保守主義とは何か?」と言っても、ここで書こうとしてるのは「保守主義の思想とは何か?」ということではない。そうではなくて現在「保守主義の定義」とされているものは、いつから言われだしたのかということ。俺はよく知らない。そもそもそういう解説はあまり見ない。でも何となく思うに、現在、日本で「保守主義とは何か?」といった解説で言われている定義(ただし俺から見るとどこかずれてるように見えるものが大半ではあるが)は、実のところ言われだしたのはそんなに昔のことではないのではないかと思う。


もちろん、この保守主義の定義に該当する思想を持った人物はフランス革命を批判したバークその他古くからいる。ただし、「保守主義者」と言われている人物がすべてそれに該当するわけではないと思う。「保守主義者」とは基本的に革命思想に反対した人物のことであって、その反対理由は様々ではなかったかと思う。


そうした状況で、しかし保守主義者とされた人物の思想には共通したものがあるのではないかということになり、特にバークを中心として研究されたものが現在の「保守主義」の定義ということではないだろうか?で、その「保守主義者」の中には自らを保守主義者ではないと主張している人物まで含まれている。有名なのはハイエクで、彼は自由主義者であり、保守主義を批判した著書まである。またチェスタトン保守主義者の代表的人物のように言われることがあるけれど「保守主義」を批判している。またトクヴィル保守主義者かといえば微妙なように思うけれども保守の説明ではよく出てくる人物。しかしながら彼らの思想はバークに通じるものがあるのは疑いない。


逆に「保守主義者」とされた人物でも、その思想が現在の保守主義と相容れない人物もいたに違いない。具体的には知らないけど。


で、そういう現在の定義ができたのはいつかということは、はっきりとはわからない。ずっと昔から保守主義を定義しようという研究はあっただろう。
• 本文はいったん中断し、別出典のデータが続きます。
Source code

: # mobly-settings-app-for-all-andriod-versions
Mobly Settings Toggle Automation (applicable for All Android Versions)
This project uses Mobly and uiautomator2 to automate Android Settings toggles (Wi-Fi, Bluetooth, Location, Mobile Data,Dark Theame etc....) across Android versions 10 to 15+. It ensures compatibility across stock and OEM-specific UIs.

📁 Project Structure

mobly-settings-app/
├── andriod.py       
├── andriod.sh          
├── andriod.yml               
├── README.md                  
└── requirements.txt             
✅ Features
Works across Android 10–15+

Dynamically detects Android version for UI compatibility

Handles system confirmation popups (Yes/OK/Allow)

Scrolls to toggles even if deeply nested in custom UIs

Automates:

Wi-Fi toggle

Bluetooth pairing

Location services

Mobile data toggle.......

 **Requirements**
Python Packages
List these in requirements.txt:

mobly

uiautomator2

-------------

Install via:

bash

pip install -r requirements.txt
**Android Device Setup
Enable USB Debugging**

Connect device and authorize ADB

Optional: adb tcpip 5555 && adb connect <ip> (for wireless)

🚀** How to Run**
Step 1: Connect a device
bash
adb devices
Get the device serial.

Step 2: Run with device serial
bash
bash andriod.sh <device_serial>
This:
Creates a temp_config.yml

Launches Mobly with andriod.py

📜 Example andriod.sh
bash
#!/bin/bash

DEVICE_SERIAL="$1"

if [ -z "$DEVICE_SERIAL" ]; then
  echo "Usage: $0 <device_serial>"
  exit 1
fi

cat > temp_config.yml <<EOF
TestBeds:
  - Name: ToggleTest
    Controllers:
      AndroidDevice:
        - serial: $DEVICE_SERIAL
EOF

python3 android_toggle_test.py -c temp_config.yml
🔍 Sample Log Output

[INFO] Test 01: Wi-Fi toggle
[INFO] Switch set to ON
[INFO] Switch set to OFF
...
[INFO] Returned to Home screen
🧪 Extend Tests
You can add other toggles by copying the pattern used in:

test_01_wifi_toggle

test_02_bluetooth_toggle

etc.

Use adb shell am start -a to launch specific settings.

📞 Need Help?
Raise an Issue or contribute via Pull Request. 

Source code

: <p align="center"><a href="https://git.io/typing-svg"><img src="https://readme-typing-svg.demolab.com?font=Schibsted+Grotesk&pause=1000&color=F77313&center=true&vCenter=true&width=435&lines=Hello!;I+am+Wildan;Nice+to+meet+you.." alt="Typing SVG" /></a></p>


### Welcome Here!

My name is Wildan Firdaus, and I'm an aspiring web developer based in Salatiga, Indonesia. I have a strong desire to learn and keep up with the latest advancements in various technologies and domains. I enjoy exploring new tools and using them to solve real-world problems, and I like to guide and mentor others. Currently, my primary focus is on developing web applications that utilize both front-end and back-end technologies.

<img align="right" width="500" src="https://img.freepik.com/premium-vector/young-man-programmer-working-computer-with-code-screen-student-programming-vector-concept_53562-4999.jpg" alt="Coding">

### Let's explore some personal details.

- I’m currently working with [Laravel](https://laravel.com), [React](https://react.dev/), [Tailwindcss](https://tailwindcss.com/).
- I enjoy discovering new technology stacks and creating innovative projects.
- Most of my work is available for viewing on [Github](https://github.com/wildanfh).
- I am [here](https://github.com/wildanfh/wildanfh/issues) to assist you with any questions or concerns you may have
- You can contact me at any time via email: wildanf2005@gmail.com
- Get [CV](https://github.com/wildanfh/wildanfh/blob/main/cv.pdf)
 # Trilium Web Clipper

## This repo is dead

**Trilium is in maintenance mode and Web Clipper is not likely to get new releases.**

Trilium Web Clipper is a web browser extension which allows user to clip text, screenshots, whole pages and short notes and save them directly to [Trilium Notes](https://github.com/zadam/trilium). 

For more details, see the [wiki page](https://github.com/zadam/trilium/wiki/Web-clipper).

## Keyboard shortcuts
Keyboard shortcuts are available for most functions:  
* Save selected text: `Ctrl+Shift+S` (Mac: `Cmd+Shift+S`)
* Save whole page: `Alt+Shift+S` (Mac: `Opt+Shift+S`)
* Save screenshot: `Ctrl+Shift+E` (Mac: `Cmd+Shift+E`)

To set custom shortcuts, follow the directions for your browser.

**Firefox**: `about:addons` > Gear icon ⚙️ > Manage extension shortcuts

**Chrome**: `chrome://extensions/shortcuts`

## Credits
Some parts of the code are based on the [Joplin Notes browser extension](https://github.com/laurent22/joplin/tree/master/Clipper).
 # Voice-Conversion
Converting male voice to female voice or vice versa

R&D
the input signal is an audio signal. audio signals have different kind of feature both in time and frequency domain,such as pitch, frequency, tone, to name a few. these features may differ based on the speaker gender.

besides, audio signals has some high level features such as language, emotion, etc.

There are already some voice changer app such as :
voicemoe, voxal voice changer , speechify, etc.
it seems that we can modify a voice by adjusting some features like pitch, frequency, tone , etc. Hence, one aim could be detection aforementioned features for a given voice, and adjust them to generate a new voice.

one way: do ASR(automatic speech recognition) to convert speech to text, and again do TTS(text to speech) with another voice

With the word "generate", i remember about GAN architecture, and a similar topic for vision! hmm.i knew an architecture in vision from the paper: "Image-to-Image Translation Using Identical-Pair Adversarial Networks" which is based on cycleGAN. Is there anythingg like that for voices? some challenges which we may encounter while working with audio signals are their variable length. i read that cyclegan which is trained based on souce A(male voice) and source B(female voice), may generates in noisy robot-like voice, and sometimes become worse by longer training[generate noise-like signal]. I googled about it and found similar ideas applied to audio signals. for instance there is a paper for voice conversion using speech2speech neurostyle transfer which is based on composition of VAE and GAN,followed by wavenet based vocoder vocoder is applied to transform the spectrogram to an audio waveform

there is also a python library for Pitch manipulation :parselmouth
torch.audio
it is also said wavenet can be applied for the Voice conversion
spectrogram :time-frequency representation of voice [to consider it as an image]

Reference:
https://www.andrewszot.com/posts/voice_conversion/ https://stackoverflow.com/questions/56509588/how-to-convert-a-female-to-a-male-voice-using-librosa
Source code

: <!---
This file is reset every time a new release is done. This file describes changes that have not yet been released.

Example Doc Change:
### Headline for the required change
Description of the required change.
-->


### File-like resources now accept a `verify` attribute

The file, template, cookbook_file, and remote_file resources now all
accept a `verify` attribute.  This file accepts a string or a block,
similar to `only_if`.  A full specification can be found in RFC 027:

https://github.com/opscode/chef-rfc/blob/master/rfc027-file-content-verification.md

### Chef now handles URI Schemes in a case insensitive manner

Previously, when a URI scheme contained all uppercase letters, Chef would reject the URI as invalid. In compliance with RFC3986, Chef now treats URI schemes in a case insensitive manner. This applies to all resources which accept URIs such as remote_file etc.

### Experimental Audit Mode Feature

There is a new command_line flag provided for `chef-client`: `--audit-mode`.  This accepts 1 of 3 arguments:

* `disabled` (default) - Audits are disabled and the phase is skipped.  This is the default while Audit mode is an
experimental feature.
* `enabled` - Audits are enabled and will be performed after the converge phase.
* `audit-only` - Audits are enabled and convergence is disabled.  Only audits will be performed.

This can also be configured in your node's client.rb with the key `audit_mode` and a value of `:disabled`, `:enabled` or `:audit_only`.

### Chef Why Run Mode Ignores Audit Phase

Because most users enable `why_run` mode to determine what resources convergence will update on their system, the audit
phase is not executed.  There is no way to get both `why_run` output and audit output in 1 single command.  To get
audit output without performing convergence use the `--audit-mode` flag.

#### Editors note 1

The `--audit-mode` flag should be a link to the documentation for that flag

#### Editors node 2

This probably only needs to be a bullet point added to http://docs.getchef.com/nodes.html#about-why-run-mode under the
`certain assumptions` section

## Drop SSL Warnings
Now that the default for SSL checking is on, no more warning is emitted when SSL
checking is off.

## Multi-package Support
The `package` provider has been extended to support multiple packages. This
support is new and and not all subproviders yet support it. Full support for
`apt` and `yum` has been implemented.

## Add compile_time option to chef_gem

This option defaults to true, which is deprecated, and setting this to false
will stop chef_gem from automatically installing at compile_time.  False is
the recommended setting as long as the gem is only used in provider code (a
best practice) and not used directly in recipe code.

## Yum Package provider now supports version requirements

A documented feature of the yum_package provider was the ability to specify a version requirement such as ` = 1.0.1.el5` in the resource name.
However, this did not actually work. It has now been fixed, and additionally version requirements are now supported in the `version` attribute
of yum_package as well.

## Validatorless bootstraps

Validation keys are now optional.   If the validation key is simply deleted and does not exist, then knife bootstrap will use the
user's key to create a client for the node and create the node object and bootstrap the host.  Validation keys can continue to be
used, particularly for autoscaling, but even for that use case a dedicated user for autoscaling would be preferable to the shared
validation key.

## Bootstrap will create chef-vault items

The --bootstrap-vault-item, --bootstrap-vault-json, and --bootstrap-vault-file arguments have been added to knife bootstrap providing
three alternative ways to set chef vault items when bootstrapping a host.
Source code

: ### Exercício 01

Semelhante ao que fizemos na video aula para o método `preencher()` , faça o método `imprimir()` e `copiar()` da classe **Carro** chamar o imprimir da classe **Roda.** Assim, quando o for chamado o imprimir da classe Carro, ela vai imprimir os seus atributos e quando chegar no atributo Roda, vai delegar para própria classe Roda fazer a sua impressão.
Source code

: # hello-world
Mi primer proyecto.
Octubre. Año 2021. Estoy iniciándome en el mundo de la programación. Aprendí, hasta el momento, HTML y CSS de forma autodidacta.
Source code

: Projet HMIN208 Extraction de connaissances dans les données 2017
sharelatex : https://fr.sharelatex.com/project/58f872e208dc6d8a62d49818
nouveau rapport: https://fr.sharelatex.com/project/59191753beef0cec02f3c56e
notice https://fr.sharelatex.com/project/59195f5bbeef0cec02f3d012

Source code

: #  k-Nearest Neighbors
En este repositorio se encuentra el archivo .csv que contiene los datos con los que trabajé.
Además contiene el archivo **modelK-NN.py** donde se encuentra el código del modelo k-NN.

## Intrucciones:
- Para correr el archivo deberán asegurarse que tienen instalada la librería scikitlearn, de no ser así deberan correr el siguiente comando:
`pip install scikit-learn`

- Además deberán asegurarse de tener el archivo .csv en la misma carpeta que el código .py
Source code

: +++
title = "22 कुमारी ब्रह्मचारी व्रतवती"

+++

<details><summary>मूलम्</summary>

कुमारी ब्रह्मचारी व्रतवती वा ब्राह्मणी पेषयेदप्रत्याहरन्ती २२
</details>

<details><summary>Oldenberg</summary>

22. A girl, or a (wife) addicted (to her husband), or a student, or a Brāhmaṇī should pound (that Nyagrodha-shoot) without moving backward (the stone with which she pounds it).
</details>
しかし、現在の定義が決定的になったのは70年代以降、そして80年代レーガンサッチャーの時代以降のことではないかと思う。


いわゆる新保守主義と言われていたものが現在の「保守主義」であろう。「新」といっても保守主義の新しい思想というわけではなくて、上に書いたように、保守主義者とされた人物(特にバーク)の思想を研究して「保守主義とは何か」を定義したということだと思う。ちなみに「ネオコン」とは異なる。


だから年配の人には現在の保守主義とは異なる保守のイメージを持つ人がいるし、その年配の人が研究者の多数を占めていたときに書いた解説書を読んだ若い人もそれで理解していたんだと思う。つい最近まで図書館で保守の解説を探しても満足のいくものが本当に少なかったのは、そういった理由によるものではないだろうか。


ここ数年でやっとそれなりの解説がなされてきたように思う。ただし、まだどこかズレているようにも思う。